After a recent rash of shootings, Delaware County officials said Wednesday they would pay the Pennsylvania State Police at least $100,000 to help patrol impoverished Chester City, which suffered major police staff cuts last year.

District Attorney John J. Whelan said he sought the help and worked out terms under which the county would cover most of the cost of using troopers, who are expected to help patrol Chester after their normal shifts end.

Whelan said the money would come in part from casino revenues and the District Attorney's Office.

The last time the county asked troopers to assist in Chester, in 2014, Whelan raised money from local businesses to pay for the overtime, he said.

No arrests have been made in 10 homicides since January, and seven people were shot in three locations over the weekend.

Dubbing the initiative "Operation Safe Streets," Whelan announced his office additionally would finance $2,500 rewards for people with information leading to the arrest and conviction of anyone found possessing illegal guns.

"We're only a few months into 2017," Whelan said during a news conference at a church parking lot near 22nd Street and Edgmont Avenue, "and already 46 people in the city of Chester have been shot."

He was joined by Mayor Thaddeus Kirkland, County Councilman Dave White, and about a dozen officials from local, state, and federal government and law enforcement.

State police will begin patrolling high-crime neighborhoods in the next few days, Whelan said, and assist at least through the fall.  Whelan said he planned to solicit donations from the private sector to add to the $100,000 committed by the City Council and his office.

The arrangement comes as Democratic Gov.
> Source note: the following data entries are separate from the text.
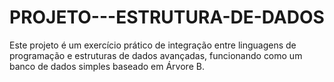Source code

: # PROJETO---ESTRUTURA-DE-DADOS
Este projeto é um exercício prático de integração entre linguagens de programação e estruturas de dados avançadas, funcionando como um banco de dados simples baseado em Árvore B.
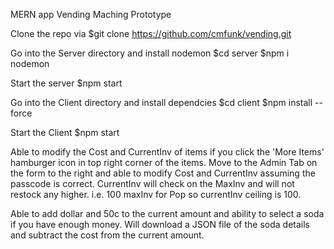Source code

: MERN app Vending Maching Prototype

Clone the repo via 
$git clone https://github.com/cmfunk/vending.git

Go into the Server directory and install nodemon
$cd server
$npm i nodemon

Start the server
$npm start



Go into the Client directory and install dependcies
$cd client
$npm install --force

Start the Client
$npm start



Able to modify the Cost and CurrentInv of items if you click the 'More Items' hamburger icon in top right corner of the items. Move to the Admin Tab on the form to the right and able to modify Cost and CurrentInv assuming the passcode is correct.
CurrentInv will check on the MaxInv and will not restock any higher. i.e. 100 maxInv for Pop so currentInv ceiling is 100.

Able to add dollar and 50c to the current amount and ability to select a soda if you have enough money. Will download a JSON file of the soda details and subtract the cost from the current amount.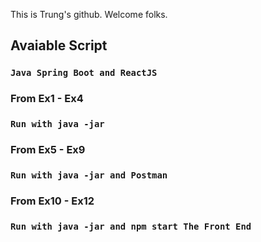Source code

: This is Trung's github.
Welcome folks.
## Avaiable Script
### `Java Spring Boot and ReactJS`
### From Ex1 - Ex4
### `Run with java -jar`
### From Ex5 - Ex9
### `Run with java -jar and Postman `
### From Ex10 - Ex12
### `Run with java -jar and npm start The Front End`
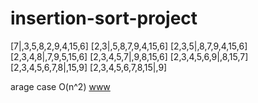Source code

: # insertion-sort-project
[7|,3,5,8,2,9,4,15,6] 
[2,3|,5,8,7,9,4,15,6] 
[2,3,5|,8,7,9,4,15,6] 
[2,3,4,8|,7,9,5,15,6] 
[2,3,4,5,7|,9,8,15,6] 
[2,3,4,5,6,9|,8,15,7] 
[2,3,4,5,6,7,8|,15,9] 
[2,3,4,5,6,7,8,15|,9] 

arage case 
O(n^2)
[www](https://app.patika.dev/courses/veri-yapilari-ve-algoritmalar/insertion-sort-proje)
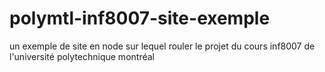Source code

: # polymtl-inf8007-site-exemple
un exemple de site en node sur lequel rouler le projet du cours inf8007 de l'université polytechnique montréal
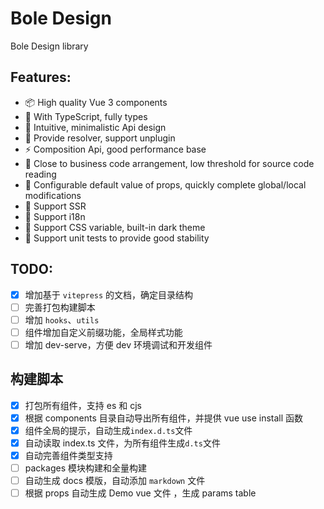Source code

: # Bole Design

Bole Design library

## Features:

- 📦 High quality Vue 3 components
- 🔨 With TypeScript, fully types
- 📐 Intuitive, minimalistic Api design
- 🛫 Provide resolver, support unplugin
- ⚡ Composition Api, good performance base
- 👀 Close to business code arrangement, low threshold for source code reading
- 🔧 Configurable default value of props, quickly complete global/local modifications
- 🚤 Support SSR
- 🚩 Support i18n
- 🎨 Support CSS variable, built-in dark theme
- 💪 Support unit tests to provide good stability

## TODO:

- [x] 增加基于 `vitepress` 的文档，确定目录结构
- [ ] 完善打包构建脚本
- [ ] 增加 `hooks`、`utils`
- [ ] 组件增加自定义前缀功能，全局样式功能
- [ ] 增加 dev-serve，方便 dev 环境调试和开发组件

## 构建脚本

- [x] 打包所有组件，支持 es 和 cjs
- [x] 根据 components 目录自动导出所有组件，并提供 vue use install 函数
- [x] 组件全局的提示，自动生成`index.d.ts`文件
- [x] 自动读取 index.ts 文件，为所有组件生成`d.ts`文件
- [x] 自动完善组件类型支持
- [ ] packages 模块构建和全量构建
- [ ] 自动生成 docs 模版，自动添加 `markdown` 文件
- [ ] 根据 props 自动生成 Demo vue 文件 ，生成 params table

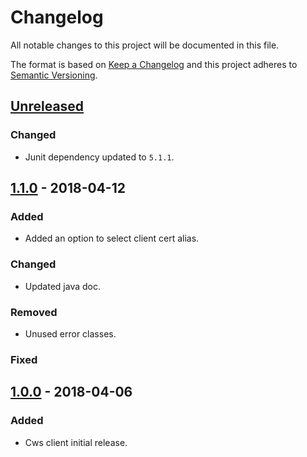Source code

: # Changelog
All notable changes to this project will be documented in this file.

The format is based on [Keep a Changelog](http://keepachangelog.com/en/1.0.0/)
and this project adheres to [Semantic Versioning](http://semver.org/spec/v2.0.0.html).

## [Unreleased]
### Changed
- Junit dependency updated to `5.1.1`.

## [1.1.0] - 2018-04-12
### Added
- Added an option to select client cert alias.

### Changed
- Updated java doc.

### Removed
- Unused error classes.

### Fixed

## [1.0.0] - 2018-04-06
### Added
- Cws client initial release.


[Unreleased]: https://github.com/oneops/certs-client/compare/release-1.1.0...HEAD
[1.1.0]: https://github.com/oneops/certs-client/compare/release-1.0.0...release-1.1.0
[1.0.0]: https://github.com/oneops/certs-client/compare/release-1.0.0...release-1.0.0

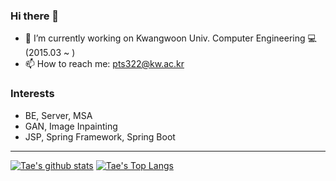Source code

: ### Hi there 👋

- 🔭 I’m currently working on Kwangwoon Univ. Computer Engineering 💻 (2015.03 ~ )
- 📫 How to reach me: pts322@kw.ac.kr

### Interests

- BE, Server, MSA
- GAN, Image Inpainting
- JSP, Spring Framework, Spring Boot

---
[![Tae's github stats](https://github-readme-stats.vercel.app/api?username=developerTae&show_icons=true&count_private=true&theme=dark)](https://github.com/anuraghazra/github-readme-stats)
[![Tae's Top Langs](https://github-readme-stats.vercel.app/api/top-langs/?username=developerTae&exclude_repo=developerTae.github.io&layout=compact&theme=dark&langs_count=8&hide=Makefile)](https://github.com/anuraghazra/github-readme-stats)
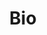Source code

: ---
layout: page
title: Bio
description: I'm a student at the University of North Carolina at Chapel Hill ('24), double majoring in Computer Science, B.S., and Nutrition. 
image: assets/images/pic01.jpg
nav-menu: true
---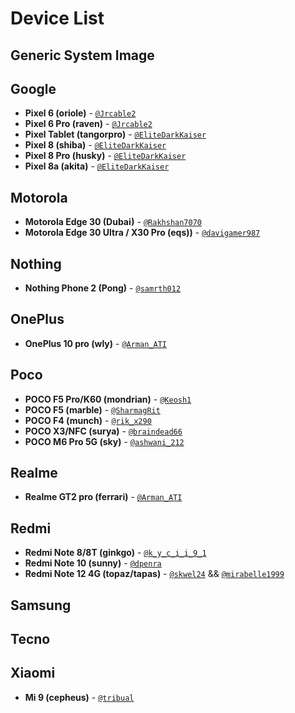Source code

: # Device List

## Generic System Image

## Google
- **Pixel 6 (oriole)** - [`@Jrcable2`](https://t.me/Jrcable2)
- **Pixel 6 Pro (raven)** - [`@Jrcable2`](https://t.me/Jrcable2)
- **Pixel Tablet (tangorpro)** - [`@EliteDarkKaiser`](https://t.me/EliteDarkKaiser)
- **Pixel 8 (shiba)** - [`@EliteDarkKaiser`](https://t.me/EliteDarkKaiser)
- **Pixel 8 Pro (husky)** - [`@EliteDarkKaiser`](https://t.me/EliteDarkKaiser)
- **Pixel 8a (akita)** - [`@EliteDarkKaiser`](https://t.me/EliteDarkKaiser)

## Motorola
- **Motorola Edge 30 (Dubai)** - [`@Rakhshan7070`](https://t.me/shan_rakh)
- **Motorola Edge 30 Ultra / X30 Pro (eqs))** - [`@davigamer987`](https://t.me/davigamer987)


## Nothing
- **Nothing Phone 2 (Pong)** - [`@samrth012`](https://t.me/samrth012)

## OnePlus
- **OnePlus 10 pro (wly)** - [`@Arman_ATI`](https://t.me/Arman_ATI)

## Poco
- **POCO F5 Pro/K60 (mondrian)** - [`@Keosh1`](https://t.me/Keosh1)
- **POCO F5 (marble)** - [`@SharmagRit`](https://t.me/SharmagRit)
- **POCO F4 (munch)** - [`@rik_x290`](https://t.me/rik_x290)
- **POCO X3/NFC (surya)** - [`@braindead66`](https://t.me/braindead66)
- **POCO M6 Pro 5G (sky)** - [`@ashwani_212`](https://t.me/ashwani_212)

## Realme
- **Realme GT2 pro (ferrari)** - [`@Arman_ATI`](https://t.me/Arman_ATI)

## Redmi
- **Redmi Note 8/8T (ginkgo)** - [`@k_y_c_i_i_9_1`](https://t.me/k_y_c_i_i_9_1)
- **Redmi Note 10 (sunny)** - [`@dpenra`](https://t.me/dpenra)
- **Redmi Note 12 4G (topaz/tapas)** - [`@skwel24`](https://t.me/skwel24) &&  [`@mirabelle1999`](https://t.me/mirabelle1999)

## Samsung

## Tecno

## Xiaomi
- **Mi 9 (cepheus)** - [`@tribual`](https://t.me/tribual)

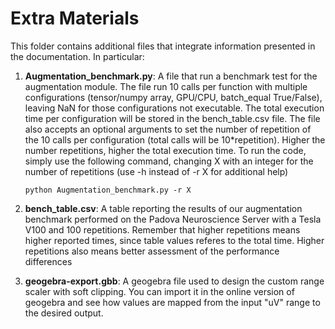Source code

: # Extra Materials

This folder contains additional files that integrate information presented in the documentation. In particular:

1. **Augmentation_benchmark.py**: A file that run a benchmark test for the augmentation module. The file run 10 calls per function with multiple configurations (tensor/numpy array, GPU/CPU, batch_equal True/False), leaving NaN for those configurations not executable. The total execution time per configuration will be stored in the bench_table.csv file. The file also accepts an optional arguments to set the number of repetition of the 10 calls per configuration (total calls will be 10*repetition). Higher the number repetitions, higher the total execution time. To run the code, simply use the following command, changing X with an integer for the number of repetitions (use -h instead of -r X for additional help)

    ``python Augmentation_benchmark.py -r X``

2. **bench_table.csv**: A table reporting the results of our augmentation benchmark performed on the Padova Neuroscience Server with a Tesla V100 and 100 repetitions. Remember that higher repetitions means higher reported times, since table values referes to the total time. Higher repetitions also means better assessment of the performance differences
3. **geogebra-export.gbb**: A geogebra file used to design the custom range scaler with soft clipping. You can import it in the online version of geogebra and see how values are mapped from the input "uV" range to the desired output.




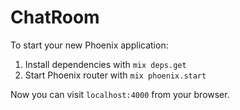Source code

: # ChatRoom

To start your new Phoenix application:

1. Install dependencies with `mix deps.get`
2. Start Phoenix router with `mix phoenix.start`

Now you can visit `localhost:4000` from your browser.
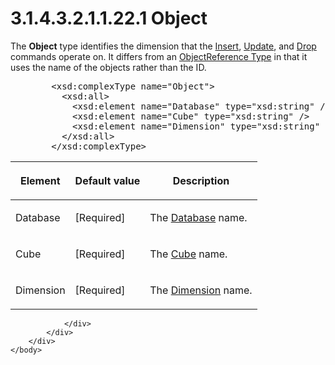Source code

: <html dir="LTR" xmlns:mshelp="http://msdn.microsoft.com/mshelp" xmlns:ddue="http://ddue.schemas.microsoft.com/authoring/2003/5" xmlns:xlink="http://www.w3.org/1999/xlink" xmlns:tool="http://www.microsoft.com/tooltip">
    <head>
        <meta http-equiv="Content-Type" content="text/html; CHARSET=utf-8"></meta>
        <meta name="save" content="history"></meta>
        <title>3.1.4.3.2.1.1.22.1 Object</title>
        <xml>
            <mshelp:toctitle title="3.1.4.3.2.1.1.22.1 Object"></mshelp:toctitle>
            <mshelp:rltitle title="[MS-SSAS]: Object"></mshelp:rltitle>
            <mshelp:keyword index="A" term="89407440-f6e2-4629-ba83-1b1506700ea7"></mshelp:keyword>
            <mshelp:attr name="DCSext.ContentType" value="open specification"></mshelp:attr>
            <mshelp:attr name="AssetID" value="89407440-f6e2-4629-ba83-1b1506700ea7"></mshelp:attr>
            <mshelp:attr name="TopicType" value="kbRef"></mshelp:attr>
            <mshelp:attr name="DCSext.Title" value="[MS-SSAS]: Object" />
        </xml>
    </head>
    <body>
        <div id="header">
            <h1 class="heading">3.1.4.3.2.1.1.22.1 Object</h1>
        </div>
        <div id="mainSection">
            <div id="mainBody">
                <div id="allHistory" class="saveHistory"></div>
                <div id="sectionSection0" class="section" name="collapseableSection">
                    

<p>The <b>Object</b> type identifies the dimension that the <a href="beecd871-b686-4cb7-ac80-850f220b70d8.md">Insert</a>, <a href="376cac0f-8f69-4098-a906-7108a0770b9e.md">Update</a>, and <a href="977524df-ade2-421e-bb5f-e1fae52b2c92.md">Drop</a> commands operate on.
It differs from an <a href="26834101-a86b-4365-8e58-d6e4a6ad377d.md">ObjectReference
Type</a> in that it uses the name of the objects rather than the ID.</p>

<dl>
<dd>
<div><pre>   &lt;xsd:complexType name=&quot;Object&quot;&gt;
     &lt;xsd:all&gt;
       &lt;xsd:element name=&quot;Database&quot; type=&quot;xsd:string&quot; /&gt;
       &lt;xsd:element name=&quot;Cube&quot; type=&quot;xsd:string&quot; /&gt;
       &lt;xsd:element name=&quot;Dimension&quot; type=&quot;xsd:string&quot; /&gt;
     &lt;/xsd:all&gt;
   &lt;/xsd:complexType&gt;
</pre></div>
</dd></dl>

<table>
 <thead>
  <tr>
   <th>
   <p>Element</p>
   </th>
   <th>
   <p>Default value</p>
   </th>
   <th>
   <p>Description</p>
   </th>
  </tr>
 </thead>
 <tr>
  <td>
  <p>Database</p>
  </td>
  <td>
  <p>[Required]</p>
  </td>
  <td>
  <p>The <a href="f0a45420-af97-44e1-8744-1621e69c0bf2.md">Database</a>
  name.</p>
  </td>
 </tr>
 <tr>
  <td>
  <p>Cube</p>
  </td>
  <td>
  <p>[Required]</p>
  </td>
  <td>
  <p>The <a href="d40a289e-e3a8-488b-b0ce-bd388acf1807.md">Cube</a>
  name.</p>
  </td>
 </tr>
 <tr>
  <td>
  <p>Dimension</p>
  </td>
  <td>
  <p>[Required]</p>
  </td>
  <td>
  <p>The <a href="ed122253-df54-42a8-8905-0faa6e696b8b.md">Dimension</a>
  name.</p>
  </td>
 </tr>
</table>

<p> </p>


                </div>
            </div>
        </div>
    </body>
</html>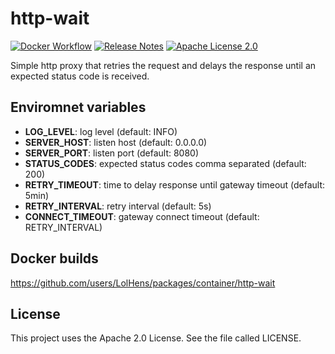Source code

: # http-wait
[![Docker Workflow](https://github.com/LolHens/http-wait/workflows/Docker/badge.svg)](https://github.com/LolHens/http-wait/actions?query=workflow%3ADocker)
[![Release Notes](https://img.shields.io/github/release/LolHens/http-wait.svg?maxAge=3600)](https://github.com/LolHens/http-wait/releases/latest)
[![Apache License 2.0](https://img.shields.io/github/license/LolHens/http-wait.svg?maxAge=3600)](https://www.apache.org/licenses/LICENSE-2.0)

Simple http proxy that retries the request and delays the response until an expected status code is received.

## Enviromnet variables
- **LOG_LEVEL**: log level (default: INFO)
- **SERVER_HOST**: listen host (default: 0.0.0.0)
- **SERVER_PORT**: listen port (default: 8080)
- **STATUS_CODES**: expected status codes comma separated (default: 200)
- **RETRY_TIMEOUT**: time to delay response until gateway timeout (default: 5min)
- **RETRY_INTERVAL**: retry interval (default: 5s)
- **CONNECT_TIMEOUT**: gateway connect timeout (default: RETRY_INTERVAL)

## Docker builds
https://github.com/users/LolHens/packages/container/http-wait

## License
This project uses the Apache 2.0 License. See the file called LICENSE.
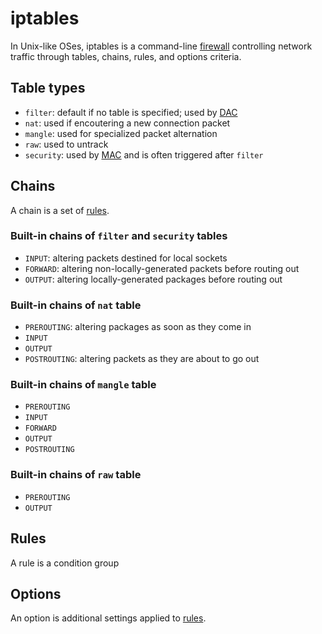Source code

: # iptables

In Unix-like OSes, iptables is a command-line [firewall](README.md) controlling network traffic through tables, chains, rules, and options criteria.

## Table types

- `filter`: default if no table is specified; used by [DAC](../dac.md)
- `nat`: used if encoutering a new connection packet
- `mangle`: used for specialized packet alternation
- `raw`: used to untrack 
- `security`: used by [MAC](../mac.md) and is often triggered after `filter`

## Chains

A chain is a set of [rules](#rules).

### Built-in chains of `filter` and `security` tables

- `INPUT`: altering packets destined for local sockets
- `FORWARD`: altering non-locally-generated packets before routing out
- `OUTPUT`: altering locally-generated packages before routing out

### Built-in chains of `nat` table

- `PREROUTING`: altering packages as soon as they come in
- `INPUT`
- `OUTPUT`
- `POSTROUTING`: altering packets as they are about to go out

### Built-in chains of `mangle` table

- `PREROUTING`
- `INPUT`
- `FORWARD`
- `OUTPUT`
- `POSTROUTING`

### Built-in chains of `raw` table

- `PREROUTING`
- `OUTPUT`

## Rules

A rule is a condition group

## Options

An option is additional settings applied to [rules](#rules).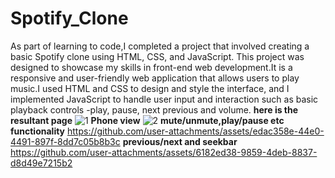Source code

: # Spotify_Clone
As part of learning to code,I completed a project that involved creating a basic Spotify clone using HTML, CSS, and JavaScript. This project was designed to showcase my skills in front-end web development.It is a responsive and user-friendly web application that allows users to play music.I used HTML and CSS to design and style the interface, and I implemented JavaScript to handle user input and interaction such as basic playback controls -play, pause, next previous and volume.
**here is the resultant page**
![1](https://github.com/user-attachments/assets/278d9c40-efb6-49e3-9247-b2f5121b0f78)
**Phone view**
![2](https://github.com/user-attachments/assets/88c50c1c-f040-4d0e-a624-d3d7815591a3)
**mute/unmute,play/pause etc functionality**
https://github.com/user-attachments/assets/edac358e-44e0-4491-897f-8dd7c05b8b3c
**previous/next and seekbar**
https://github.com/user-attachments/assets/6182ed38-9859-4deb-8837-d8d49e7215b2

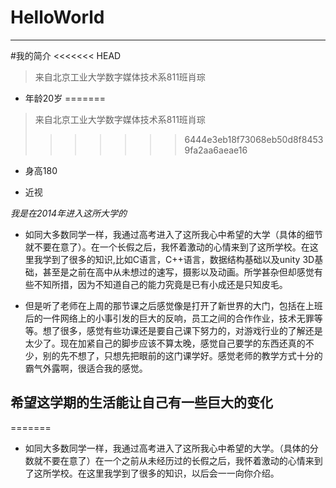 # HelloWorld

---------------------------------------------------

#我的简介
<<<<<<< HEAD

> 来自北京工业大学数字媒体技术系811班肖琮

* 年龄20岁
=======

> 来自北京工业大学数字媒体技术系811班肖琮
>>>>>>> 6444e3eb18f73068eb50d8f84539fa2aa6aeae16

* 身高180

* 近视

*我是在2014年进入这所大学的*

* 如同大多数同学一样，我通过高考进入了这所我心中希望的大学（具体的细节就不要在意了）。在一个长假之后，我怀着激动的心情来到了这所学校。在这里我学到了很多的知识,比如C语言，C++语言，数据结构基础以及unity 3D基础，甚至是之前在高中从未想过的速写，摄影以及动画。所学甚杂但却感觉有些不知所措，因为不知道自己的能力究竟是已有小成还是只知皮毛。

* 但是听了老师在上周的那节课之后感觉像是打开了新世界的大门，包括在上班后的一件网络上的小事引发的巨大的反响，员工之间的合作作业，技术无罪等等。想了很多，感觉有些功课还是要自己课下努力的，对游戏行业的了解还是太少了。现在加紧自己的脚步应该不算太晚，感觉自己要学的东西还真的不少，别的先不想了，只想先把眼前的这门课学好。感觉老师的教学方式十分的霸气外露啊，很适合我的感觉。

## 希望这学期的生活能让自己有一些巨大的变化
=======
* 如同大多数同学一样，我通过高考进入了这所我心中希望的大学。（具体的分数就不要在意了）在一个之前从未经历过的长假之后，我怀着激动的心情来到了这所学校。在这里我学到了很多的知识，以后会一一向你介绍。


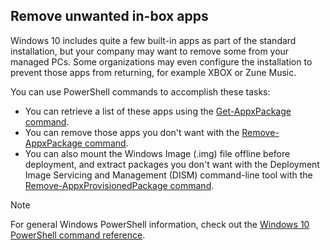 ## Remove unwanted in-box apps

Windows 10 includes quite a few built-in apps as part of the standard installation, but your company may want to remove some from your managed PCs. Some organizations may even configure the installation to prevent those apps from returning, for example XBOX or Zune Music. 

You can use PowerShell commands to accomplish these tasks:

- You can retrieve a list of these apps using the [Get-AppxPackage command](/powershell/module/appx/get-appxpackage). 
- You can remove those apps you don't want with the [Remove-AppxPackage command](/powershell/module/appx/remove-appxpackage).
- You can also mount the Windows Image (.img) file offline before deployment, and extract packages you don't want with the Deployment Image Servicing and Management (DISM) command-line tool with the [Remove-AppxProvisionedPackage command](/powershell/module/appx/remove-appxpackage).

> [!NOTE]
> For general Windows PowerShell information, check out the [Windows 10 PowerShell command reference](/powershell/windows/get-started).
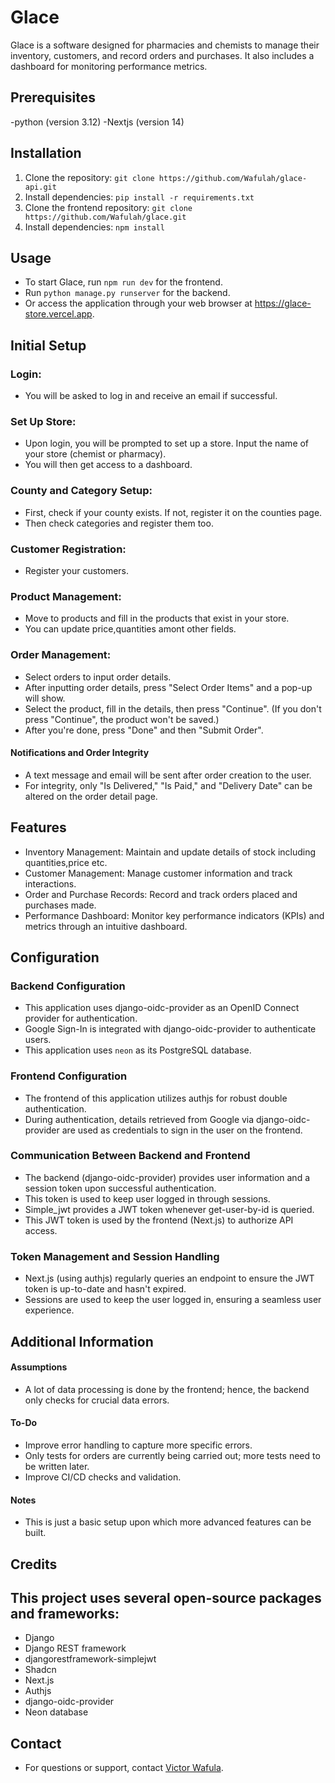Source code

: # Glace

Glace is a software designed for pharmacies and chemists to manage their inventory, customers, and record orders and purchases. It also includes a dashboard for monitoring performance metrics.

## Prerequisites

-python (version 3.12)
-Nextjs (version 14)

## Installation

1. Clone the repository: `git clone https://github.com/Wafulah/glace-api.git`
2. Install dependencies: `pip install -r requirements.txt`
3. Clone the frontend repository: `git clone https://github.com/Wafulah/glace.git`
4. Install dependencies: `npm install`

## Usage

- To start Glace, run `npm run dev` for the frontend.
- Run `python manage.py runserver` for the backend.
- Or access the application through your web browser at https://glace-store.vercel.app.

## Initial Setup

### Login:

- You will be asked to log in and receive an email if successful.

### Set Up Store:

- Upon login, you will be prompted to set up a store. Input the name of your store (chemist or pharmacy).
- You will then get access to a dashboard.

### County and Category Setup:

- First, check if your county exists. If not, register it on the counties page.
- Then check categories and register them too.

### Customer Registration:

- Register your customers.

### Product Management:

- Move to products and fill in the products that exist in your store.
- You can update price,quantities amont other fields.

### Order Management:

- Select orders to input order details.
- After inputting order details, press "Select Order Items" and a pop-up will show.
- Select the product, fill in the details, then press "Continue". (If you don't press "Continue", the product won't be saved.)
- After you're done, press "Done" and then "Submit Order".

#### Notifications and Order Integrity

- A text message and email will be sent after order creation to the user.
- For integrity, only "Is Delivered," "Is Paid," and "Delivery Date" can be altered on the order detail page.

## Features

- Inventory Management: Maintain and update details of stock including quantities,price etc.
- Customer Management: Manage customer information and track interactions.
- Order and Purchase Records: Record and track orders placed and purchases made.
- Performance Dashboard: Monitor key performance indicators (KPIs) and metrics through an intuitive dashboard.

## Configuration

### Backend Configuration

- This application uses django-oidc-provider as an OpenID Connect provider for authentication.
- Google Sign-In is integrated with django-oidc-provider to authenticate users.
- This application uses `neon` as its PostgreSQL database.

### Frontend Configuration

- The frontend of this application utilizes authjs for robust double authentication.
- During authentication, details retrieved from Google via django-oidc-provider are used as credentials to sign in the user on the frontend.

### Communication Between Backend and Frontend

- The backend (django-oidc-provider) provides user information and a session token upon successful authentication.
- This token is used to keep user logged in through sessions.
- Simple_jwt provides a JWT token whenever get-user-by-id is queried.
- This JWT token is used by the frontend (Next.js) to authorize API access.

### Token Management and Session Handling

- Next.js (using authjs) regularly queries an endpoint to ensure the JWT token is up-to-date and hasn't expired.
- Sessions are used to keep the user logged in, ensuring a seamless user experience.

## Additional Information

#### Assumptions

- A lot of data processing is done by the frontend; hence, the backend only checks for crucial data errors.

#### To-Do

- Improve error handling to capture more specific errors.
- Only tests for orders are currently being carried out; more tests need to be written later.
- Improve CI/CD checks and validation.

#### Notes

- This is just a basic setup upon which more advanced features can be built.

## Credits

## This project uses several open-source packages and frameworks:

- Django
- Django REST framework
- djangorestframework-simplejwt
- Shadcn
- Next.js
- Authjs
- django-oidc-provider
- Neon database

## Contact

- For questions or support, contact [Victor Wafula](wafulahvictor@email.com).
Wolf has made addressing the financially strained condition of the state police part of his proposed $32.3 billion budget proposal this year.

Because so many towns have expanded their reliance on the troopers, as costs of running their departments have skyrocketed, Wolf announced he was seeking a $25-per-person tax on towns that use the state police for full-time policing.

The state police budget has ballooned in the last decade from $850 million to $1.25 billion, records show.

Chester, a former industrial hub, lost a quarter of its police, including veterans, to cost-cutting retirements and resignations last year, under pressure from state overseers.

The city has been under state financial recovery oversight, through a program known as Act 47, since 1995. Its economy remains anemic. Its 34.6 percent poverty rate is among the highest in Pennsylvania, and officials continue to struggle to provide minimal services.

In police overtime costs alone, the city paid more than $2.7 million in 2015 --  a 25 percent increase over the prior year.

Chester has had the nation's highest per-capita homicide rate, and police have closed only about one-third of the city's 323 slayings since 2000, among the lowest rates in the country.  In February, Kirkland said the city doubled a reward pot to lure reluctant witnesses. But he said Wednesday that the $10,000 incentive had not borne fruit.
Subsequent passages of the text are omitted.